しかし、阿弥陀様が準備をして良い原因を作ってくださり、完全なまでの功徳を「南無阿弥陀仏」という名号に込めて、私たちに振り向けてくださっている(他力の)はたらきであれば、「円満」であり欠けた所はなく満ち足りた功徳によって、私たちは浄土に参り仏となるのです。
親鸞聖人も、道綽禅師も自らの真実の姿を認め直し、愚かで誤った「はからい」から離れて、阿弥陀様の「必ず救う、我に任せよ」との仰せのままに、素直にしたがうように教えてくださっています。
正信偈の出拠
『ご消息』聖道といふは、すでに仏に成りたまへる人の、われらがこころをすすめんがために、仏心宗・真言宗・法華宗・華厳宗・三論宗等の大乗至極の教なり。仏心宗といふは、この世にひろまる禅宗これなり。また法相宗・成実宗・倶舎宗等の権教、小乗等の教なり。これみな聖道門なり。権教といふは、すなはちすでに仏に成りたまへる仏・菩薩の、かりにさまざまの形をあらはしてすすめたまふがゆゑに権といふなり。
『教行信証』おほよそ浄土の一切諸行において、綽和尚(道綽)は「万行」(安楽集・下)といひ、導和尚(善導)は「雑行」(散善義)と称す。感禅師(懐感)は「諸行」(群疑論)といへり。信和尚(源信)は感師により、空聖人(源空)は導和尚によりたまふ。

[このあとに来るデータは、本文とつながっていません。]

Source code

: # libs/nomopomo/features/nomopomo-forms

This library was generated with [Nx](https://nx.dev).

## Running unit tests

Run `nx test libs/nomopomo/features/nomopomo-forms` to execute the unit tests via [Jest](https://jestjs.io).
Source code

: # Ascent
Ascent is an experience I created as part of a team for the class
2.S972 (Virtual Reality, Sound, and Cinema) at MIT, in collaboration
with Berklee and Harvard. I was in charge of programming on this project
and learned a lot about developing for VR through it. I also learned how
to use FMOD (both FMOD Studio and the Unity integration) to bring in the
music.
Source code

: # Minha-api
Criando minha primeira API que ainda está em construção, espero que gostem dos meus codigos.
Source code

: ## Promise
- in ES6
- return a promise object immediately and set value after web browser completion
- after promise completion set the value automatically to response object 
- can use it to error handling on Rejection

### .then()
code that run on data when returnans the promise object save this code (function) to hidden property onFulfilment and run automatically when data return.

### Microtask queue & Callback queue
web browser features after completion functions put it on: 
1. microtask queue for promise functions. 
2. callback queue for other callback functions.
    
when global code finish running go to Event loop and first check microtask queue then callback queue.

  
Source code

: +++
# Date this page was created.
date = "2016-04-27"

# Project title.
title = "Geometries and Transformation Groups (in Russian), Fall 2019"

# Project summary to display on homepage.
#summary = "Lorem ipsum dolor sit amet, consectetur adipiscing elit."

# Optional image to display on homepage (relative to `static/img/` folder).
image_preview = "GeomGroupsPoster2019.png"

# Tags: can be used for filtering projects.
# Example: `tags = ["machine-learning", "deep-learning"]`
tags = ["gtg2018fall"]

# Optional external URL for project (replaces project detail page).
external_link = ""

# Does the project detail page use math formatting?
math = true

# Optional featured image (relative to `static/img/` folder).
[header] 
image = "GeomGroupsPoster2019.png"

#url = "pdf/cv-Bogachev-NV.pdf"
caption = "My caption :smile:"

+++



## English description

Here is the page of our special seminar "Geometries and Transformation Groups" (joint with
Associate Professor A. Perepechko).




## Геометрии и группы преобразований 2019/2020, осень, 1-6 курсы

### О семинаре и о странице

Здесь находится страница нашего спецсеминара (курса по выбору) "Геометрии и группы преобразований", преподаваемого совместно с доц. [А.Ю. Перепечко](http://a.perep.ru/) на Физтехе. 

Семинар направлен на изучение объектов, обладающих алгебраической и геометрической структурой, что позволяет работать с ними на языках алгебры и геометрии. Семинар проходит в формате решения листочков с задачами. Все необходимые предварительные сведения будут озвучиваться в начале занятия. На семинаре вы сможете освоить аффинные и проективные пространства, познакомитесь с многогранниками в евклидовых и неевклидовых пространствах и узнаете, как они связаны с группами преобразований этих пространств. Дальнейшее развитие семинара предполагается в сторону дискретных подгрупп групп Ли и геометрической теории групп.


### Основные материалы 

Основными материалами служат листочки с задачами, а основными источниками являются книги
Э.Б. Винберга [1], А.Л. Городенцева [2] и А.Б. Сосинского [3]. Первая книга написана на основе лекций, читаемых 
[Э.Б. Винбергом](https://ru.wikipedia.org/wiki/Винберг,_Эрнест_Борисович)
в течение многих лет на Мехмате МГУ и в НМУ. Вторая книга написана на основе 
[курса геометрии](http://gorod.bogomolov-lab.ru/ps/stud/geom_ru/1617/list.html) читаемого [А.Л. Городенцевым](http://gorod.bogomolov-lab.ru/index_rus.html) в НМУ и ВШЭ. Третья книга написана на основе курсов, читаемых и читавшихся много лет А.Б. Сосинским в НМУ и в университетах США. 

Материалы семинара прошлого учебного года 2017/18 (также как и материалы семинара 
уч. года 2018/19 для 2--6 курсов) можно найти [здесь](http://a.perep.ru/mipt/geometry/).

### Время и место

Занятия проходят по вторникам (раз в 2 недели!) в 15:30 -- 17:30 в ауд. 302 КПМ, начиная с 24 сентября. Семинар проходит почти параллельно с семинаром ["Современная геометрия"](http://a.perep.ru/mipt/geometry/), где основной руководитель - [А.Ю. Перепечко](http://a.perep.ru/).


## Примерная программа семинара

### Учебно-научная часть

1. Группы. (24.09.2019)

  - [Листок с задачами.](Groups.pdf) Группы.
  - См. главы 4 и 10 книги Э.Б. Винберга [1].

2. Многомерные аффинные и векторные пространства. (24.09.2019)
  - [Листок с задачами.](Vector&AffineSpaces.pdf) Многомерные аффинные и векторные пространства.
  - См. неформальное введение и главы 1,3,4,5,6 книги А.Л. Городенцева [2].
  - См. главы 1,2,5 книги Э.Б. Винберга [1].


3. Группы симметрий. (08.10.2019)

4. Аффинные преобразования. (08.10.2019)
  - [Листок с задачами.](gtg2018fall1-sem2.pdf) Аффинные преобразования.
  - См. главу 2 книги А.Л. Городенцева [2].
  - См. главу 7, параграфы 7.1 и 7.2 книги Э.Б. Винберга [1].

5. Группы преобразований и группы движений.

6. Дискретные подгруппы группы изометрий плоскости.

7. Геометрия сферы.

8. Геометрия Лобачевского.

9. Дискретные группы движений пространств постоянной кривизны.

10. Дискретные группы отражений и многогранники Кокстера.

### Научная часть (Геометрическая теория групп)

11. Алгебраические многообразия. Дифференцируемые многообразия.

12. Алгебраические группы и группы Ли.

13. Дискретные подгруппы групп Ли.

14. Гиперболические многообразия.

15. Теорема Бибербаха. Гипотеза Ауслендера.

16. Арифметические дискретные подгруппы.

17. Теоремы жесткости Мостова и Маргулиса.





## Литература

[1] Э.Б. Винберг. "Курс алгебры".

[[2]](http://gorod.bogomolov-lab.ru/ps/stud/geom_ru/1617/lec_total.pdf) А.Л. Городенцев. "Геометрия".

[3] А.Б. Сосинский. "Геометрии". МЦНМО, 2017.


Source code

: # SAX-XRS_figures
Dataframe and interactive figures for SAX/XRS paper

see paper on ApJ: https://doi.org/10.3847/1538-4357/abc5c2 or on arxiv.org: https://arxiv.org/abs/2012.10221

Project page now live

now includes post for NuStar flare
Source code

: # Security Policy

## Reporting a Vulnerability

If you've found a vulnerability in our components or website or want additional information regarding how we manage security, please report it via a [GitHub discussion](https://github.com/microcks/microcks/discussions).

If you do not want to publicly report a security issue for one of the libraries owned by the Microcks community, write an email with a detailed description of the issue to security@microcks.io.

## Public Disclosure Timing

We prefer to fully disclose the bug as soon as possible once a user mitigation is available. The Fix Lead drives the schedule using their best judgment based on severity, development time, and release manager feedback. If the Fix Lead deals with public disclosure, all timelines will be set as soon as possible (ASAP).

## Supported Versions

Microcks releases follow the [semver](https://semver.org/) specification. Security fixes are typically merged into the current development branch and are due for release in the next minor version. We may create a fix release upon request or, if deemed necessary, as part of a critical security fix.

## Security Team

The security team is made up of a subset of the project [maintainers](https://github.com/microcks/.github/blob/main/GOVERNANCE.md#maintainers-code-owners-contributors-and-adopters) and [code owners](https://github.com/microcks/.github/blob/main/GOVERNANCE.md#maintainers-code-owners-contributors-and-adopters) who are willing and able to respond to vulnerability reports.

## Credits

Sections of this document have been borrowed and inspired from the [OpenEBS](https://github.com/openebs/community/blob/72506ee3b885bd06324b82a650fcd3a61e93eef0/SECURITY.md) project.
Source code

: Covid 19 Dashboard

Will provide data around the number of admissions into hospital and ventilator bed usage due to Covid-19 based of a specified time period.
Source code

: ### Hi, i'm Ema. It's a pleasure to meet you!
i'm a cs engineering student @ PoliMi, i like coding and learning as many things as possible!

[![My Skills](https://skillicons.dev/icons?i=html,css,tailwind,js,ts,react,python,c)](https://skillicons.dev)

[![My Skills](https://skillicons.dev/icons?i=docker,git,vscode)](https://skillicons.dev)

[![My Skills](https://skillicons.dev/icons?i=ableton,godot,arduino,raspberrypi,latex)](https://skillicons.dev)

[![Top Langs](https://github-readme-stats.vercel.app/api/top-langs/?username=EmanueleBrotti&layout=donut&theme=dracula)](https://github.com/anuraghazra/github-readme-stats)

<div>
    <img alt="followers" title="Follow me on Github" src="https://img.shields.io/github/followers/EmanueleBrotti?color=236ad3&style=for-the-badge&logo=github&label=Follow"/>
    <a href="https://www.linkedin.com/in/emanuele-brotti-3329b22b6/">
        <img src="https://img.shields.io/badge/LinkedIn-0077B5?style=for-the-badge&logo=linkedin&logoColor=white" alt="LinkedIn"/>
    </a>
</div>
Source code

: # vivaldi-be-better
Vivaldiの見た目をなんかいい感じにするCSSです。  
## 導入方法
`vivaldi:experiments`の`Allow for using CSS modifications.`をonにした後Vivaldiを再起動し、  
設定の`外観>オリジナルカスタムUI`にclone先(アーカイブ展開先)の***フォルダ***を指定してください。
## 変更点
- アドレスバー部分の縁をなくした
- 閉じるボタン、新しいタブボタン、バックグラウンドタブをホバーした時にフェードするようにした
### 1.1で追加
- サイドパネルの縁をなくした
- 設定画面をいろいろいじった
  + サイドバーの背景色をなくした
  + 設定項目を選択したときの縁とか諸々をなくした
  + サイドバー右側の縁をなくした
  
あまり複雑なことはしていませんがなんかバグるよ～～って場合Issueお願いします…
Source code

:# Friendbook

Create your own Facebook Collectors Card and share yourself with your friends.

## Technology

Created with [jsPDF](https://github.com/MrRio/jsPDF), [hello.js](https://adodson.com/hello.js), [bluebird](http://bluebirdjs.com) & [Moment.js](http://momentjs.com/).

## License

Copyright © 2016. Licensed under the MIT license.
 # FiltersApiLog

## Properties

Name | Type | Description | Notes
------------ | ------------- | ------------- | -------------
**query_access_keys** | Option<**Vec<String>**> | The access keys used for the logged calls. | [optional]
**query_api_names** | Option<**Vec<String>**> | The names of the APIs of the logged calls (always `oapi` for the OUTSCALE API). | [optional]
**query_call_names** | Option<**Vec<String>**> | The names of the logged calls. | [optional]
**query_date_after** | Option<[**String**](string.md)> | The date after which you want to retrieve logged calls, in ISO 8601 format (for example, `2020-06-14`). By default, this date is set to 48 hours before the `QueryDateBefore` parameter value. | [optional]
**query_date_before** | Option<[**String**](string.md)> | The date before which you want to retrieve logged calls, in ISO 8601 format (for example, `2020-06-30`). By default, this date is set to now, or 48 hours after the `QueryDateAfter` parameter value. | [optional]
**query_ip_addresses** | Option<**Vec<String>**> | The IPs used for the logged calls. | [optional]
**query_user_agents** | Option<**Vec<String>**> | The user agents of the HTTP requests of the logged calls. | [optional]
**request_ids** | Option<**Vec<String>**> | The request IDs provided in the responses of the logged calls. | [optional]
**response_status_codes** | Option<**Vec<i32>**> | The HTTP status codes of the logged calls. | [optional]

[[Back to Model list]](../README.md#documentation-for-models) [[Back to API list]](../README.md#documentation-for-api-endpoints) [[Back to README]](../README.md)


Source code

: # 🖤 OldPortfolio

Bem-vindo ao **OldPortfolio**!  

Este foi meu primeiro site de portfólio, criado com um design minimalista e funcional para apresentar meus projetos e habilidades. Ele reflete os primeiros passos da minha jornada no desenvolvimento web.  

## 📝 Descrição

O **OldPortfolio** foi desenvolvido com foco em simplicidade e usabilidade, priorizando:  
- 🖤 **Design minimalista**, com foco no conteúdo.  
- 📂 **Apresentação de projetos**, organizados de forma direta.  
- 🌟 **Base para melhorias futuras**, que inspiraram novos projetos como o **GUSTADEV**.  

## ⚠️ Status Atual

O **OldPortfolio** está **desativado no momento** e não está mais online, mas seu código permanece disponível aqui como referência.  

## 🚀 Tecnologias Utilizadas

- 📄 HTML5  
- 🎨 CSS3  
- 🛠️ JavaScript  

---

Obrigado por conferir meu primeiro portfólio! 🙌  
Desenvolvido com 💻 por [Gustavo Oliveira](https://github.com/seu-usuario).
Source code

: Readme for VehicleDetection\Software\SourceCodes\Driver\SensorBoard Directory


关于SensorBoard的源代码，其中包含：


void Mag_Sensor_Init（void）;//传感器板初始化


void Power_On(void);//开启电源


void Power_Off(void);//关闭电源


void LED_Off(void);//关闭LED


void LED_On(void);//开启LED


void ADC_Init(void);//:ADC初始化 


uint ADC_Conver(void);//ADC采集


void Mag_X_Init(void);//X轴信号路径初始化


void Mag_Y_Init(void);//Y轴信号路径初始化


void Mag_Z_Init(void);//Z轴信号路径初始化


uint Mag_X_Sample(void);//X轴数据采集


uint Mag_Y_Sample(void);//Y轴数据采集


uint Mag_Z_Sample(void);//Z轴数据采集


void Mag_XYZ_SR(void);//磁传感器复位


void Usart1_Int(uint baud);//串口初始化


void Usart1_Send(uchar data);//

『安楽集』もろもろの余の三昧、三昧ならざるにはあらず。なにをもつてのゆゑに。あるいは三昧あり、ただよく貪を除きて瞋痴を除くことあたはず。あるいは三昧あり、ただよく瞋を除きて痴貪を除くことあたはず。あるいは三昧あり、ただよく痴を除きて貪瞋を除くことあたはず。あるいは三昧あり、ただよく現在の障を除きて過去・未来の一切諸障を除くことあたはず。もしよくつねに念仏三昧を修すれば、現在・過去・未来を問ふことなく一切諸障ことごとくみな除こる
『教行信証』この行はすなわちもろもろの善法を摂しもろもろの徳本を具せり。極速円満す。真如一実の功徳宝海なり。